▸ DESCRIPTION OF THE TASK:
From the records that follow, copy every line that contains the word "shop".

▸ Document images with source code:
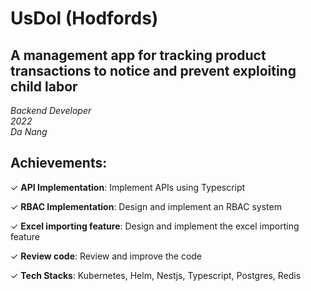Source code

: # UsDol (Hodfords)

<!-- date: 26 Mar, 2024 -->
<!-- description: A management app for tracking product transactions to notice and prevent exploiting child labor  -->
<!-- status: on-going -->
<!-- team_size: 9 -->

## A management app for tracking product transactions to notice and prevent exploiting child labor  <br/>
*Backend Developer* <br/>
*2022* <br/>
*Da Nang* <br/>

## Achievements:

✓ **API Implementation**: Implement APIs using Typescript

✓ **RBAC Implementation**: Design and implement an RBAC system

✓ **Excel importing feature**: Design and implement the excel importing feature

✓ **Review code**: Review and improve the code

✓ **Tech Stacks**: Kubernetes, Helm, Nestjs, Typescript, Postgres, Redis
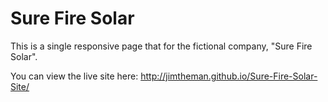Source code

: # Sure Fire Solar

This is a single responsive page that for the fictional company, "Sure Fire Solar". 

You can view the live site here: http://jimtheman.github.io/Sure-Fire-Solar-Site/

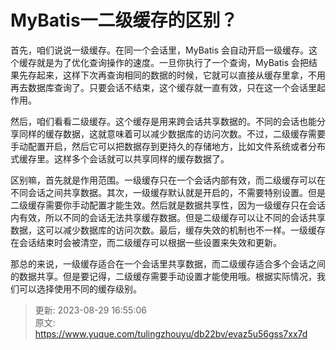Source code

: # MyBatis一二级缓存的区别？

首先，咱们说说一级缓存。在同一个会话里，MyBatis 会自动开启一级缓存。这个缓存就是为了优化查询操作的速度。一旦你执行了一个查询，MyBatis 会把结果先存起来，这样下次再查询相同的数据的时候，它就可以直接从缓存里拿，不用再去数据库查询了。只要会话不结束，这个缓存就一直有效，只在这一个会话里起作用。



然后，咱们看看二级缓存。这个缓存是用来跨会话共享数据的。不同的会话也能分享同样的缓存数据，这就意味着可以减少数据库的访问次数。不过，二级缓存需要手动配置开启，然后它可以把数据存到更持久的存储地方，比如文件系统或者分布式缓存里。这样多个会话就可以共享同样的缓存数据了。



区别嘛，首先就是作用范围。一级缓存只在一个会话内部有效，而二级缓存可以在不同会话之间共享数据。其次，一级缓存默认就是开启的，不需要特别设置。但是二级缓存需要你手动配置才能生效。然后就是数据共享性，因为一级缓存只在会话内有效，所以不同的会话无法共享缓存数据。但是二级缓存可以让不同的会话共享数据，这可以减少数据库的访问次数。最后，缓存失效的机制也不一样。一级缓存在会话结束时会被清空，而二级缓存可以根据一些设置来失效和更新。



那总的来说，一级缓存适合在一个会话里共享数据，而二级缓存适合多个会话之间的数据共享。但是要记得，二级缓存需要手动设置才能使用哦。根据实际情况，我们可以选择使用不同的缓存级别。



> 更新: 2023-08-29 16:55:06  
> 原文: <https://www.yuque.com/tulingzhouyu/db22bv/evaz5u56gss7xx7d>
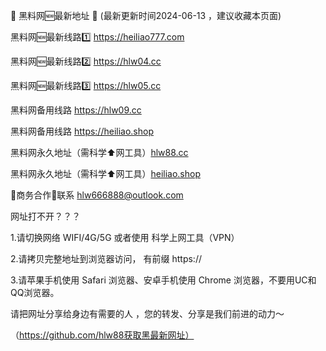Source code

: 📣 黑料网🆕最新地址 👋 (最新更新时间2024-06-13 ，建议收藏本页面)

黑料网🆕最新线路1️⃣ https://heiliao777.com

黑料网🆕最新线路2️⃣ https://hlw04.cc

黑料网🆕最新线路3️⃣ https://hlw05.cc

黑料网备用线路 https://hlw09.cc

黑料网备用线路 https://heiliao.shop

黑料网永久地址（需科学⬆️网工具）[hlw88.cc](https://hlw88.cc)

黑料网永久地址（需科学⬆️网工具）[heiliao.shop](https://heiliao.sho)

🤝商务合作🤝联系 hlw666888@outlook.com

网址打不开？？？

1.请切换网络 WIFI/4G/5G 或者使用 科学上网工具（VPN）

2.请拷贝完整地址到浏览器访问， 有前缀 https://

3.请苹果手机使用 Safari 浏览器、安卓手机使用 Chrome 浏览器，不要用UC和QQ浏览器。


请把网址分享给身边有需要的人 ，您的转发、分享是我们前进的动力～

（https://github.com/hlw88获取黑最新网址）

▸ RESULT:
黑料网备用线路 https://heiliao.shop
黑料网永久地址（需科学⬆️网工具）[heiliao.shop](https://heiliao.sho)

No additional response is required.